POTENZA – Passo avanti nella vertenza Pmc, azienda dell’indotto automotive di San Nicola di Melfi. Ieri mattina, a Roma, presso il Ministero del Lavoro, si è svolto l’incontro tra Regione Basilicata, organizzazioni sindacali e rappresentanti dell’azienda, al termine del quale è stato approvato il ricorso agli ammortizzatori sociali per il periodo compreso tra il 1° gennaio e il 30 aprile 2026.
La misura consentirà di garantire una copertura economica ai lavoratori coinvolti nella fase di difficoltà produttiva, offrendo una prima risposta in attesa di soluzioni strutturali per il futuro dello stabilimento.
La posizione dei sindacati
Per le organizzazioni sindacali si tratta di un risultato importante, anche se parziale. L’accordo, infatti, permette di mettere temporaneamente al riparo il salario dei dipendenti, assicurando continuità di reddito in una fase di forte incertezza per l’indotto dell’area industriale melfitana.
I rappresentanti dei lavoratori sottolineano tuttavia la necessità di accelerare il percorso di rilancio industriale, ritenuto indispensabile per garantire prospettive occupazionali stabili oltre la fase emergenziale.
L’attesa per il tavolo al Mimit
Sul futuro dell’azienda è intervenuto anche l’assessore regionale allo Sviluppo economico, Francesco Cupparo, che ha indicato nel prossimo incontro convocato per il 12 marzo al Ministero delle Imprese e del Made in Italy il passaggio decisivo per la vertenza.
Secondo l’assessore, la svolta per il processo di reindustrializzazione dovrà arrivare proprio da quel tavolo, dove sarà necessario che emerga con chiarezza il nuovo soggetto imprenditoriale interessato al rilancio dell’attività produttiva.

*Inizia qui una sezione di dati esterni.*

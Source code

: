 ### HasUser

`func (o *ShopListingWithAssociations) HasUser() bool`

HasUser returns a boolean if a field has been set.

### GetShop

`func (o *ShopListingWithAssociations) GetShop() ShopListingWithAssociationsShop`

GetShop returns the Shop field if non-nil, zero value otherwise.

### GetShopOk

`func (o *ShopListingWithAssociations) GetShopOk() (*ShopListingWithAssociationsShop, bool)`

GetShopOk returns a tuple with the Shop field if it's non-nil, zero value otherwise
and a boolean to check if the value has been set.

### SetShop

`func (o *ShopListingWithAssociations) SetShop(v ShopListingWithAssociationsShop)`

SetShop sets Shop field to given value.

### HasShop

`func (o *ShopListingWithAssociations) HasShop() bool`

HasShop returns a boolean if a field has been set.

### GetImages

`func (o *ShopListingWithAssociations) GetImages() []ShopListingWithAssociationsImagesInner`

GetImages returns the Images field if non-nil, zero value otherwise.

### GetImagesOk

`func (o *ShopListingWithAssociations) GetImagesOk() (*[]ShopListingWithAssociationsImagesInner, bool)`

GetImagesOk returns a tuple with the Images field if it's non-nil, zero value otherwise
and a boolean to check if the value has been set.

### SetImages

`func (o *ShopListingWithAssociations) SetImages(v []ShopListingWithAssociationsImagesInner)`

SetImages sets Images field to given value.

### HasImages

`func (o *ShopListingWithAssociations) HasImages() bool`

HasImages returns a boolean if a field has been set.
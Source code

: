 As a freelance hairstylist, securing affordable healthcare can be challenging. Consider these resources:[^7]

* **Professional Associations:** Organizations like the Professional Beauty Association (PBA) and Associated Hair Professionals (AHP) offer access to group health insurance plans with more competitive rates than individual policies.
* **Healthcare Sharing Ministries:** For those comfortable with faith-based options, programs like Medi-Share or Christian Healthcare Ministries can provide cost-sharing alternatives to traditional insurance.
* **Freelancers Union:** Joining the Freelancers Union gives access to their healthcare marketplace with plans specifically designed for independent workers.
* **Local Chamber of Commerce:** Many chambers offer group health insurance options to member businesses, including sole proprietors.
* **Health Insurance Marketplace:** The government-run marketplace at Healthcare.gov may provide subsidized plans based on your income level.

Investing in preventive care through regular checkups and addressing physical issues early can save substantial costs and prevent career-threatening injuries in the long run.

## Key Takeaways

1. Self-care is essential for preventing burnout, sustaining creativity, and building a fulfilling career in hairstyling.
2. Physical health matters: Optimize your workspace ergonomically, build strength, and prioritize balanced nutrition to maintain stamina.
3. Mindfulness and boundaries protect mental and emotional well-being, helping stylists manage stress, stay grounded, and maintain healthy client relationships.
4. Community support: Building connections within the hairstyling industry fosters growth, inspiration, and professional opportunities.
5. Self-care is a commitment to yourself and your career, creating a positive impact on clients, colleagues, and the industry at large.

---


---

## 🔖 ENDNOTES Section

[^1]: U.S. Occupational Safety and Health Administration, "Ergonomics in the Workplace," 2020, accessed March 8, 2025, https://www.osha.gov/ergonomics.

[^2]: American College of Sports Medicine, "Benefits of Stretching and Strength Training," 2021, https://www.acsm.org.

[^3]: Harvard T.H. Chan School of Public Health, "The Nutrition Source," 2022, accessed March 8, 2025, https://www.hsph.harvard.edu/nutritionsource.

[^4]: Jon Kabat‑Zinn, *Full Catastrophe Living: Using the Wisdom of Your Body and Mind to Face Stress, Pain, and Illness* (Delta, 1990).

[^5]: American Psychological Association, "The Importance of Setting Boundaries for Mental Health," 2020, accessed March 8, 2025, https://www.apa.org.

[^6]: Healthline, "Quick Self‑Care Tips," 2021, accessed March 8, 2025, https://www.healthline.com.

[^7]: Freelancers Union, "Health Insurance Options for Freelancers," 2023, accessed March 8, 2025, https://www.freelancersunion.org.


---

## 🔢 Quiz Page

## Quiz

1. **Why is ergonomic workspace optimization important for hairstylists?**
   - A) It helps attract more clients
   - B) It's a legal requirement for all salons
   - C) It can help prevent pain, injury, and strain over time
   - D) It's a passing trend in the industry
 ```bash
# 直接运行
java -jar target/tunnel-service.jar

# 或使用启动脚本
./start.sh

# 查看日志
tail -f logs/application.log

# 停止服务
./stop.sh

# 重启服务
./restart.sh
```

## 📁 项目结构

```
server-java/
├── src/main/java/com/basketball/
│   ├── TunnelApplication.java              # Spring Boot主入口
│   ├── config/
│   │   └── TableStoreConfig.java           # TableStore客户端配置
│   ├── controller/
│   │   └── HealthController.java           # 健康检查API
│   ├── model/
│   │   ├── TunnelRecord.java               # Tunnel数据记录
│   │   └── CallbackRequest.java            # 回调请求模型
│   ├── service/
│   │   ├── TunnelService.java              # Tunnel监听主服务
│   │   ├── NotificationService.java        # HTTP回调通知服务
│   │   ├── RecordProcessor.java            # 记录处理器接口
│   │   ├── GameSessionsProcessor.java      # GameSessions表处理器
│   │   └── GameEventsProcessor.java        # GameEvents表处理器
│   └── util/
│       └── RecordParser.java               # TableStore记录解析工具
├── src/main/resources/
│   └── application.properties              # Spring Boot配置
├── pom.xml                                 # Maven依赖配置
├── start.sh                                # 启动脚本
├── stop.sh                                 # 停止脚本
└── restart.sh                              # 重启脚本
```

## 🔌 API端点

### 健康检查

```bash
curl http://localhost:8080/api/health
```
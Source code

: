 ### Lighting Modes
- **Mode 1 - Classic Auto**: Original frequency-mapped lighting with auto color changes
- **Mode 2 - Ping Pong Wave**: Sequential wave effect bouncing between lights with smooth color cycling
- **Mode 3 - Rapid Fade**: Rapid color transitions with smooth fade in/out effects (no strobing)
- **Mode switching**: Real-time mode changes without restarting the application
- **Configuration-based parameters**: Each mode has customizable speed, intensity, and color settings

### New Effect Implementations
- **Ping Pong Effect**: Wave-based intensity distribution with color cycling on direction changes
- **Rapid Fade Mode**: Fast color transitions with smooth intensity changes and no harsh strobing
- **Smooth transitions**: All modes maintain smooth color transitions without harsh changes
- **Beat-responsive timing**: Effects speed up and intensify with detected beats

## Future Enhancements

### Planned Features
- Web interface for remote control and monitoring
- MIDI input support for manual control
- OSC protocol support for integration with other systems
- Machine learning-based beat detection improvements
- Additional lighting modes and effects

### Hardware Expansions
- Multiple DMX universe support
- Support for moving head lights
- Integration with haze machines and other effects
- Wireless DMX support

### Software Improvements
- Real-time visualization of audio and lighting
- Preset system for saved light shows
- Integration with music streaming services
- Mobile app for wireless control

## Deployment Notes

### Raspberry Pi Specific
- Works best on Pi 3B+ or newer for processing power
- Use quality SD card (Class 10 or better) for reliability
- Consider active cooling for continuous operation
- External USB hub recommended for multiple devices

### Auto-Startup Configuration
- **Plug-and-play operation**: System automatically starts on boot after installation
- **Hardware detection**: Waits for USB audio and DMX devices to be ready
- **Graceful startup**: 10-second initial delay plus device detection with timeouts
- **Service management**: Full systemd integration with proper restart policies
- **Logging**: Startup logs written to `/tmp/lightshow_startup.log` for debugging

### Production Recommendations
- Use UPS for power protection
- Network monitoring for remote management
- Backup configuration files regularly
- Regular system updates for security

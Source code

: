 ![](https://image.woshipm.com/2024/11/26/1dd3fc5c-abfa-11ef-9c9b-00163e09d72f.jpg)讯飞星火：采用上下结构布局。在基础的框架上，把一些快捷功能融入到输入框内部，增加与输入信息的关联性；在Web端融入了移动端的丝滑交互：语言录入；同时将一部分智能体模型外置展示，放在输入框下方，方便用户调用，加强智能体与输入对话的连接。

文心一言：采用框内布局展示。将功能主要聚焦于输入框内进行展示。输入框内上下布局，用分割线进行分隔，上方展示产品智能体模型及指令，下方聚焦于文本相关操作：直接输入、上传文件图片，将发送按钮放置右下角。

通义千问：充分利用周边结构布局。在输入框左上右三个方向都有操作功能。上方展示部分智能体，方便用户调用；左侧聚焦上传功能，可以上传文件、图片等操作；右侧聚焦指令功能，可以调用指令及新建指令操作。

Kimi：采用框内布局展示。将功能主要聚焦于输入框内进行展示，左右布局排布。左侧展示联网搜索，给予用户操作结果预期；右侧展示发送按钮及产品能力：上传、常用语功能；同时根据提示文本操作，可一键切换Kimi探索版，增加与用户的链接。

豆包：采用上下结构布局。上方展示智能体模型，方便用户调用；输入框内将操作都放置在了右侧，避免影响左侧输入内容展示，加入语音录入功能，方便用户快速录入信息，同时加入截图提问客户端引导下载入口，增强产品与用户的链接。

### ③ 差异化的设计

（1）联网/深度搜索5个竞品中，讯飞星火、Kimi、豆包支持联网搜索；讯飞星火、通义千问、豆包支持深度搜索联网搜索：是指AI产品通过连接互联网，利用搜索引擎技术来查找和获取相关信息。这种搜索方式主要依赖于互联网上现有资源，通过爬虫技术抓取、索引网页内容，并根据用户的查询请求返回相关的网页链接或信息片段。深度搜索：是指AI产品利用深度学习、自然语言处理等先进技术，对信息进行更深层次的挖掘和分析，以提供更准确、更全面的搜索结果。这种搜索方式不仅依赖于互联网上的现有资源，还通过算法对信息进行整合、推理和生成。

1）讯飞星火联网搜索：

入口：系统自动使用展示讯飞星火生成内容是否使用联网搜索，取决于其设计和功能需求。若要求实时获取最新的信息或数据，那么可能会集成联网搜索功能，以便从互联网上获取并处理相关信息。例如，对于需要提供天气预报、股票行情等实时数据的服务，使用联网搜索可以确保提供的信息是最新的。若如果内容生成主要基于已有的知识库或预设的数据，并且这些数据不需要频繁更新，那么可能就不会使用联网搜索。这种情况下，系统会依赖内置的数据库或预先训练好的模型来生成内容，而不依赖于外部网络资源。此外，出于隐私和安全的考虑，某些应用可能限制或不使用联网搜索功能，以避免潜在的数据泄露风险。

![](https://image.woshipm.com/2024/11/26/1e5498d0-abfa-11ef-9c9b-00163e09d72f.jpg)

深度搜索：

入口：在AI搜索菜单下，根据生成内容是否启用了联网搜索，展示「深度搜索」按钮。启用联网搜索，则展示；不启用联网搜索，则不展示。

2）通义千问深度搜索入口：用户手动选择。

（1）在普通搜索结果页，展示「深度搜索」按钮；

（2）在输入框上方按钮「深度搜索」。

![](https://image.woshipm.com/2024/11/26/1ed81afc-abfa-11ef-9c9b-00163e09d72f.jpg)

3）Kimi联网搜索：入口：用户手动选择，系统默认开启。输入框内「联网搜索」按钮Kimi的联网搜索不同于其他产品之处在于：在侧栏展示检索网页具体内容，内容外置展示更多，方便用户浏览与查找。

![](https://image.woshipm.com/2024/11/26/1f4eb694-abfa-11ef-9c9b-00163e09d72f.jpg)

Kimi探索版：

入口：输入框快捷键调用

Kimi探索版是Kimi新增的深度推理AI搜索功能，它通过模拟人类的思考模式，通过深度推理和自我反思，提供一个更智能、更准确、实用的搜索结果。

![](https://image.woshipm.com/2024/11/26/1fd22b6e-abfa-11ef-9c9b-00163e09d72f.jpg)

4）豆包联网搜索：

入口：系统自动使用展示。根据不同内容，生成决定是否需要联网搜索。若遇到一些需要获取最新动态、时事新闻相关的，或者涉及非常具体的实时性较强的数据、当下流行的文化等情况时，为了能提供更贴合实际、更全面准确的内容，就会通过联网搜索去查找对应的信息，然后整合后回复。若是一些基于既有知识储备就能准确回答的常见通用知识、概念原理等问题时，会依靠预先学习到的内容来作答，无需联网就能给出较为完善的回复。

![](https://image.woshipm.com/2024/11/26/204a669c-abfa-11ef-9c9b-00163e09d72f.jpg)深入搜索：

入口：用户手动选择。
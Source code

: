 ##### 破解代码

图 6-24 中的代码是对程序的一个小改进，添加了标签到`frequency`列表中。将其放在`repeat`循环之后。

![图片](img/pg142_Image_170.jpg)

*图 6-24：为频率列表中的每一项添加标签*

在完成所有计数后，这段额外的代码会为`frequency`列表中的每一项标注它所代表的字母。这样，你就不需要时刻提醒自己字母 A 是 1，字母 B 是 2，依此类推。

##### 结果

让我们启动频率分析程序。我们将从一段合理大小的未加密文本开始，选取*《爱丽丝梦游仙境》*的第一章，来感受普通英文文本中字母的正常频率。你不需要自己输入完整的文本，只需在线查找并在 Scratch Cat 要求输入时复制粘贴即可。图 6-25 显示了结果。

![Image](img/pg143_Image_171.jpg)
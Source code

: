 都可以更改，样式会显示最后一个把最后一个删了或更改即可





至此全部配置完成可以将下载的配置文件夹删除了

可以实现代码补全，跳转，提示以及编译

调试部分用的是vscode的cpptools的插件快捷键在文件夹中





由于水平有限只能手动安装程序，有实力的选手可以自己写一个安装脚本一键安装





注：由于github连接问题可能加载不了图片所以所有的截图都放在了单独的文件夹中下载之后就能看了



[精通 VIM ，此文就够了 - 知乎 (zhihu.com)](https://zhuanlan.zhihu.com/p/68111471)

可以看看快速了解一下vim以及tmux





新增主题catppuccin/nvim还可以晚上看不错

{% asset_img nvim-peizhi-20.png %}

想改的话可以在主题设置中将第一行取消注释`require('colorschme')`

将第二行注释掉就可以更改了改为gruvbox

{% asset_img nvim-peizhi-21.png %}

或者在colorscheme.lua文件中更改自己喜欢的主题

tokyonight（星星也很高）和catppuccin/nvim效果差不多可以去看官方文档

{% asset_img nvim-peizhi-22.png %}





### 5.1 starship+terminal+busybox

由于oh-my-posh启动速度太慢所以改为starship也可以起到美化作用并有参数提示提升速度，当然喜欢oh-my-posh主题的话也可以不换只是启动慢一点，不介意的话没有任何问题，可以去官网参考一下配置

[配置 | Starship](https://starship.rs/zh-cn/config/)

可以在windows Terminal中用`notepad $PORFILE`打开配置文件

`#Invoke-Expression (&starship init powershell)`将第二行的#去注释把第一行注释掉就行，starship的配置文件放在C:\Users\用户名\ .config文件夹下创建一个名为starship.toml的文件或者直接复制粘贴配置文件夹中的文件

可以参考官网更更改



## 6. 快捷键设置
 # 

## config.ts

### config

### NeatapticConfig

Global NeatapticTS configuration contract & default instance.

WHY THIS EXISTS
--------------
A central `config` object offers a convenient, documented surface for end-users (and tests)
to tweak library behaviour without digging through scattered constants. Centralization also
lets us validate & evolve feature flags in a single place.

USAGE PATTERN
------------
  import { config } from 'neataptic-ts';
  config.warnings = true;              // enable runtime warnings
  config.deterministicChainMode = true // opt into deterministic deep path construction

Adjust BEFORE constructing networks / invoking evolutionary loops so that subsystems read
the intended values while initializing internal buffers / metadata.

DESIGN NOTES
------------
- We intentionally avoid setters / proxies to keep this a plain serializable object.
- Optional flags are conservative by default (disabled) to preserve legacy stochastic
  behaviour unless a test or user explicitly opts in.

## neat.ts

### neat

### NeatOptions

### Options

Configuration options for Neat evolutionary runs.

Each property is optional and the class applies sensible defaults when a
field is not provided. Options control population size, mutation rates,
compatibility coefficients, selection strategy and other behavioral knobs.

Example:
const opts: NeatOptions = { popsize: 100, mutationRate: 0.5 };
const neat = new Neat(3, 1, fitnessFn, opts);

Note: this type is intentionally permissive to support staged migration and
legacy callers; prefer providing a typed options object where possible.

Una vertenza strategica per l’area di Melfi
La situazione della Pmc resta strettamente legata alle dinamiche dell’indotto Stellantis di San Nicola di Melfi, uno dei poli industriali più rilevanti della Basilicata. L’obiettivo condiviso da istituzioni e parti sociali resta quello di garantire la continuità occupazionale e individuare una soluzione industriale capace di assicurare stabilità nel medio-lungo periodo.
I prossimi giorni saranno quindi decisivi per comprendere se il percorso di reindustrializzazione potrà concretizzarsi e offrire una prospettiva definitiva ai lavoratori coinvolti.